(Stored data)
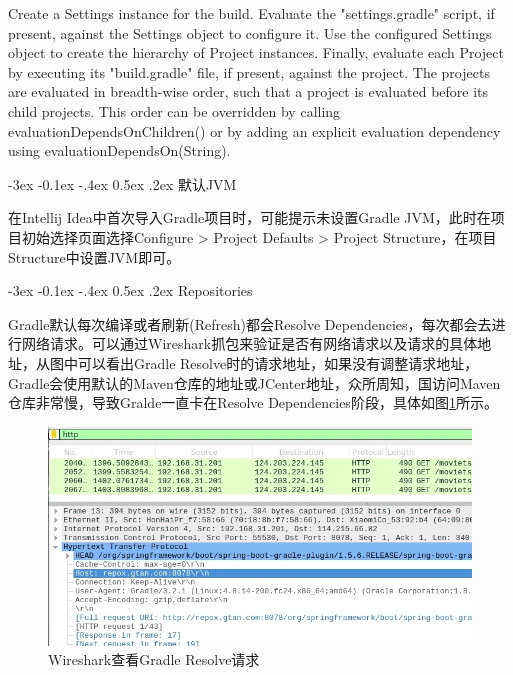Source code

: \documentclass[12pt]{book}
\makeatletter
\numberwithin{dummy}{section}
\theoremstyle{ocrenumbox}
\theoremstyle{blacknumex}
\theoremstyle{blacknumbox}
\theoremstyle{ocrenum}
\renewcommand{\subsection}{\@startsection {subsection}{2}{\z@}
	{-3ex \@plus -0.1ex \@minus -.4ex}
	{0.5ex \@plus.2ex }
	{\normalfont\sffamily\bfseries}}
\makeatother
\begin{document}
Create a Settings instance for the build.
Evaluate the "settings.gradle" script, if present, against the Settings object to configure it.
Use the configured Settings object to create the hierarchy of Project instances.
Finally, evaluate each Project by executing its "build.gradle" file, if present, against the project. The projects are evaluated in breadth-wise order, such that a project is evaluated before its child projects. This order can be overridden by calling evaluationDependsOnChildren() or by adding an explicit evaluation dependency using evaluationDependsOn(String).

\subsection{默认JVM}

在Intellij Idea中首次导入Gradle项目时，可能提示未设置Gradle JVM，此时在项目初始选择页面选择Configure > Project Defaults > Project Structure，在项目Structure中设置JVM即可。

\subsection{Repositories}

Gradle默认每次编译或者刷新(Refresh)都会Resolve Dependencies，每次都会去进行网络请求。可以通过Wireshark抓包来验证是否有网络请求以及请求的具体地址，从图中可以看出Gradle Resolve时的请求地址，如果没有调整请求地址，Gradle会使用默认的Maven仓库的地址或JCenter地址，众所周知，国访问Maven仓库非常慢，导致Gralde一直卡在Resolve Dependencies阶段，具体如图\ref{fig:wiresharkcapturegradlerequest}所示。

\begin{figure}[htbp]
	\centering
	\includegraphics[scale=0.5]{wiresharkcapturegradlerequest.jpg}
	\caption{Wireshark查看Gradle Resolve请求}
	\label{fig:wiresharkcapturegradlerequest}
\end{figure}
\end{document}
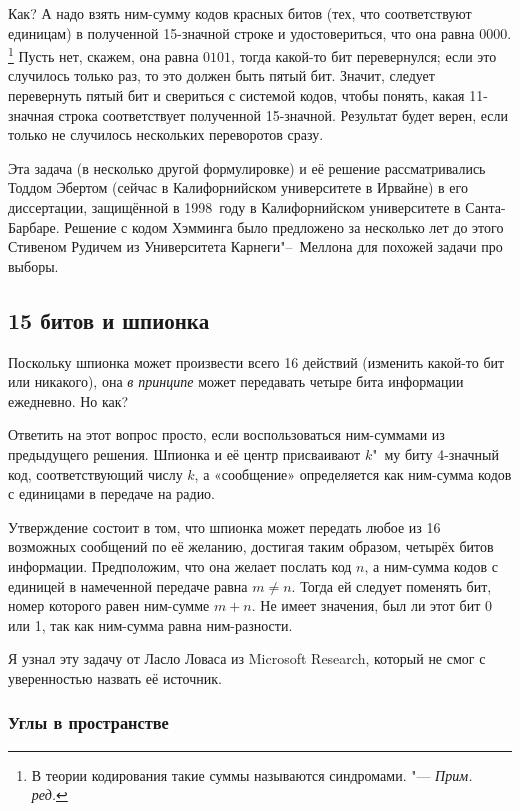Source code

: \documentclass[twoside]{book}
\begin{document}
Как? А надо взять ним-сумму кодов красных битов (тех, что соответствуют единицам) в полученной 15-значной строке и удостовериться, что она равна $0000$. \footnote{В теории кодирования такие суммы называются синдромами. "--- \emph{Прим. ред.}}
Пусть нет, скажем, она равна $0101$,
тогда какой-то бит перевернулся;
если это случилось только раз, то это должен быть пятый бит.
Значит, следует перевернуть пятый бит и свериться с системой кодов, чтобы понять, какая 11-значная строка соответствует полученной 15-значной.
Результат будет верен, если только не случилось нескольких переворотов сразу.

\medskip

Эта задача (в несколько другой формулировке) и её решение рассматривались Тоддом Эбертом (сейчас в Калифорнийском университете в Ирвайне) в его диссертации, защищённой в 1998~году в Калифорнийском университете в Санта-Барбаре.
Решение с кодом Хэмминга было предложено за несколько лет до этого Стивеном Рудичем из Университета Карнеги"--~Меллона  для похожей задачи про выборы.

\subsection*{15 битов и шпионка}

Поскольку шпионка может произвести всего 16 действий (изменить какой-то бит или никакого),  она \emph{в принципе} может передавать четыре бита информации ежедневно.
Но как?

Ответить на этот вопрос просто, если воспользоваться ним-суммами из предыдущего решения.
Шпионка и её центр присваивают $k$"~му биту 4-значный код, соответствующий числу $k$, а «сообщение» определяется как ним-сумма кодов с единицами в передаче на радио.

Утверждение состоит в том, что шпионка может передать любое из 16 возможных сообщений по её желанию,
достигая таким образом, четырёх битов информации.
Предположим, что она желает послать код $n$, а ним-сумма кодов с единицей в намеченной передаче равна $m\ne n$.
Тогда ей следует поменять бит, номер которого равен ним-сумме $m+n$.
Не имеет значения, был ли этот бит 0 или 1, так как ним-сумма равна ним-разности.
\heart

\medskip

Я узнал эту задачу от Ласло Ловаса из Microsoft Research, который не смог с уверенностью назвать её источник.

\subsubsection*{Углы в пространстве}
\end{document}
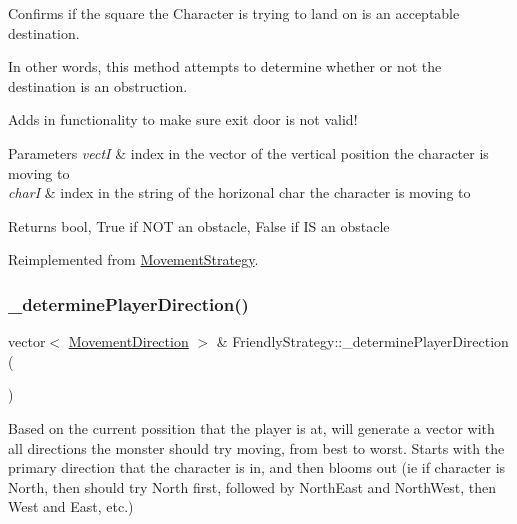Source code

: Confirms if the square the Character is trying to land on is an acceptable destination. 

In other words, this method attempts to determine whether or not the destination is an obstruction. 

Adds in functionality to make sure exit door is not valid! 
\begin{DoxyParams}{Parameters}
{\em vectI} & index in the vector of the vertical position the character is moving to \\
\hline
{\em charI} & index in the string of the horizonal char the character is moving to \\
\hline
\end{DoxyParams}
\begin{DoxyReturn}{Returns}
bool, True if N\+OT an obstacle, False if IS an obstacle 
\end{DoxyReturn}


Reimplemented from \hyperlink{class_movement_strategy_a7767e4732545752f69dab06fe478152c}{Movement\+Strategy}.

\hypertarget{class_friendly_strategy_a83e515ba2c3a8d9895f2bdde08091b1d}{}\label{class_friendly_strategy_a83e515ba2c3a8d9895f2bdde08091b1d} 
\subsubsection{\texorpdfstring{\+\_\+determine\+Player\+Direction()}{\_determinePlayerDirection()}}
{\footnotesize\ttfamily vector$<$ \hyperlink{_movement_strategy_8h_a0b5e764f0ec9a407e9b8789f0259d754}{Movement\+Direction} $>$ \& Friendly\+Strategy\+::\+\_\+determine\+Player\+Direction (\begin{DoxyParamCaption}{ }\end{DoxyParamCaption})\hspace{0.3cm}{\ttfamily [protected]}}

Based on the current possition that the player is at, will generate a vector with all directions the monster should try moving, from best to worst. Starts with the \textquotesingle{}primary\textquotesingle{} direction that the character is in, and then blooms out (ie if character is North, then should try North first, followed by North\+East and North\+West, then West and East, etc.) \hypertarget{class_friendly_strategy_ac1f5837825bf7090d31c06f88f463e35}{}\label{class_friendly_strategy_ac1f5837825bf7090d31c06f88f463e35}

**What is required**
Copy out every line of the data that includes "DoxyReturn".

**Answer box**
\begin{DoxyReturn}{Returns}
\end{DoxyReturn}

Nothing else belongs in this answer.